Vetora logo
🏗️Trade-Off Deep Dives

Build vs Buy

The build vs buy decision determines whether to develop a system component in-house or adopt a third-party solution (SaaS, open-source, managed service). This trade-off affects engineering velocity, operational costs, competitive differentiation, and long-term flexibility. It is among the most impactful architectural decisions and appears frequently in staff-level system design interviews.

Overview

The build vs buy decision is deceptively complex. Engineers often default to building because custom solutions feel more powerful, more flexible, and more interesting. But building carries costs that are chronically underestimated: ongoing maintenance, on-call burden, feature parity with commercial solutions, security patching, documentation, and the opportunity cost of engineering time not spent on core product features. A home-built authentication system requires years of security hardening that Auth0 or Okta have already done. A custom monitoring system requires years of feature development that Datadog provides out of the box.

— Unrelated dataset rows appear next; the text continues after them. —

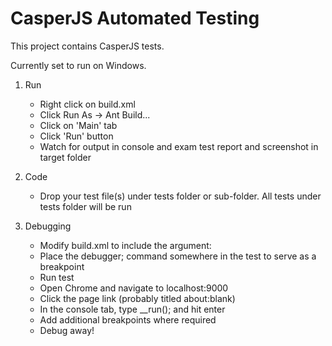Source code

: # CasperJS Automated Testing

This project contains CasperJS tests.

Currently set to run on Windows.

1. Run
	- Right click on build.xml
	- Click Run As -> Ant Build...
	- Click on 'Main' tab
	- Click 'Run' button
	- Watch for output in console and exam test report and screenshot in target folder

2. Code
	- Drop your test file(s) under tests folder or sub-folder.  All tests under tests folder will be run

3. Debugging
	- Modify build.xml to include the argument: <arg line="--remote-debugger-port=9000" />
	- Place the debugger; command somewhere in the test to serve as a breakpoint
	- Run test
	- Open Chrome and navigate to localhost:9000
	- Click the page link (probably titled about:blank)
	- In the console tab, type __run(); and hit enter
	- Add additional breakpoints where required
	- Debug away!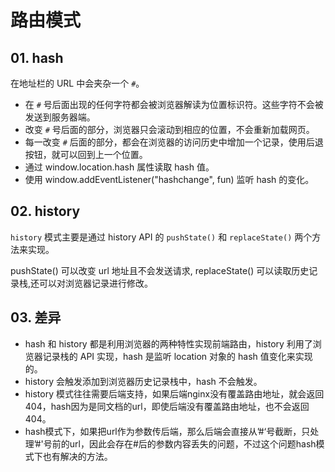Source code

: # 路由模式


## 01. hash
在地址栏的 URL 中会夹杂一个 `#`。
- 在 `#` 号后面出现的任何字符都会被浏览器解读为位置标识符。这些字符不会被发送到服务器端。
- 改变 `#` 号后面的部分，浏览器只会滚动到相应的位置，不会重新加载网页。
- 每一改变 `#` 后面的部分，都会在浏览器的访问历史中增加一个记录，使用后退按钮，就可以回到上一个位置。
- 通过 window.location.hash 属性读取 hash 值。
- 使用 window.addEventListener("hashchange", fun) 监听 hash 的变化。



## 02. history
`history` 模式主要是通过 history API 的 `pushState()` 和 `replaceState()` 两个方法来实现。

pushState() 可以改变 url 地址且不会发送请求, replaceState() 可以读取历史记录栈,还可以对浏览器记录进行修改。



## 03. 差异
- hash 和 history 都是利用浏览器的两种特性实现前端路由，history 利用了浏览器记录栈的 API 实现，hash 是监听 location 对象的 hash 值变化来实现的。
- history 会触发添加到浏览器历史记录栈中，hash 不会触发。
- history 模式往往需要后端支持，如果后端nginx没有覆盖路由地址，就会返回404，hash因为是同文档的url，即使后端没有覆盖路由地址，也不会返回404。
- hash模式下，如果把url作为参数传后端，那么后端会直接从’#‘号截断，只处理’#'号前的url，因此会存在#后的参数内容丢失的问题，不过这个问题hash模式下也有解决的方法。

The core principle is: build what differentiates your business; buy everything else. Stripe builds its own payment processing infrastructure because that is their core product. But Stripe uses AWS (they do not build their own data centers), Bugsnag for error tracking, and PagerDuty for incident management. Google builds its own database (Spanner) because distributed data storage is core to their business. But even Google uses third-party tools for non-core functions. The question is not 'can we build it?' but 'should we spend our scarce engineering resources building it instead of working on our core product?'

Total Cost of Ownership (TCO) analysis over 3-5 years is the most rigorous way to evaluate build vs buy. Building costs include: initial development (engineer salaries for 3-12 months), ongoing maintenance (typically 20% of initial build cost per year), on-call rotation, infrastructure costs, security audits, feature development to keep pace with user needs, and opportunity cost of engineers not working on core features. Buying costs include: license fees, integration development, vendor management overhead, potential vendor lock-in switching costs, and limitations on customization. In most cases, the buy TCO is significantly lower for non-core components.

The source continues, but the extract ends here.